What the exercise asks ▸ Please transcribe every entry below exactly, without including the pictures.

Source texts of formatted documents
________________________

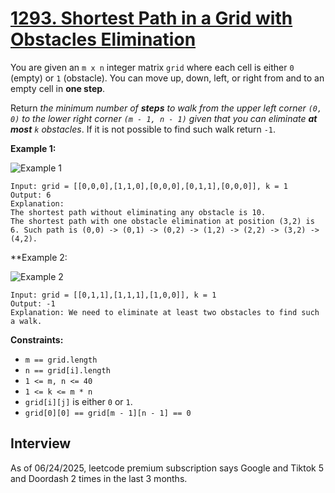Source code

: # [1293. Shortest Path in a Grid with Obstacles Elimination](https://leetcode.com/problems/shortest-path-in-a-grid-with-obstacles-elimination/)

You are given an `m x n` integer matrix `grid` where each cell is either `0` (empty) or `1` (obstacle). You can move up, down, left, or right from and to an empty cell in **one step**.

Return _the minimum number of **steps** to walk from the upper left corner `(0, 0)` to the lower right corner `(m - 1, n - 1)` given that you can eliminate **at most** `k` obstacles_. If it is not possible to find such walk return `-1`.

**Example 1:**

![Example 1](https://assets.leetcode.com/uploads/2021/09/30/short1-grid.jpg)
```
Input: grid = [[0,0,0],[1,1,0],[0,0,0],[0,1,1],[0,0,0]], k = 1
Output: 6
Explanation:
The shortest path without eliminating any obstacle is 10.
The shortest path with one obstacle elimination at position (3,2) is 6. Such path is (0,0) -> (0,1) -> (0,2) -> (1,2) -> (2,2) -> (3,2) -> (4,2).
```

**Example 2:

![Example 2](https://assets.leetcode.com/uploads/2021/09/30/short1-grid.jpg)
```
Input: grid = [[0,1,1],[1,1,1],[1,0,0]], k = 1
Output: -1
Explanation: We need to eliminate at least two obstacles to find such a walk.
```

**Constraints:**
* `m == grid.length`
* `n == grid[i].length`
* `1 <= m, n <= 40`
* `1 <= k <= m * n`
* `grid[i][j]` is either `0` or `1`.
* `grid[0][0] == grid[m - 1][n - 1] == 0`

## Interview
As of 06/24/2025, leetcode premium subscription says Google and Tiktok 5 and Doordash 2 times in the last 3 months.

________________________

Exercise solution ▸
Source code

: # [1293. Shortest Path in a Grid with Obstacles Elimination](https://leetcode.com/problems/shortest-path-in-a-grid-with-obstacles-elimination/)

You are given an `m x n` integer matrix `grid` where each cell is either `0` (empty) or `1` (obstacle). You can move up, down, left, or right from and to an empty cell in **one step**.

Return _the minimum number of **steps** to walk from the upper left corner `(0, 0)` to the lower right corner `(m - 1, n - 1)` given that you can eliminate **at most** `k` obstacles_. If it is not possible to find such walk return `-1`.

**Example 1:**

![Example 1](https://assets.leetcode.com/uploads/2021/09/30/short1-grid.jpg)
```
Input: grid = [[0,0,0],[1,1,0],[0,0,0],[0,1,1],[0,0,0]], k = 1
Output: 6
Explanation:
The shortest path without eliminating any obstacle is 10.
The shortest path with one obstacle elimination at position (3,2) is 6. Such path is (0,0) -> (0,1) -> (0,2) -> (1,2) -> (2,2) -> (3,2) -> (4,2).
```

**Example 2:

![Example 2](https://assets.leetcode.com/uploads/2021/09/30/short1-grid.jpg)
```
Input: grid = [[0,1,1],[1,1,1],[1,0,0]], k = 1
Output: -1
Explanation: We need to eliminate at least two obstacles to find such a walk.
```

**Constraints:**
* `m == grid.length`
* `n == grid[i].length`
* `1 <= m, n <= 40`
* `1 <= k <= m * n`
* `grid[i][j]` is either `0` or `1`.
* `grid[0][0] == grid[m - 1][n - 1] == 0`

## Interview
As of 06/24/2025, leetcode premium subscription says Google and Tiktok 5 and Doordash 2 times in the last 3 months.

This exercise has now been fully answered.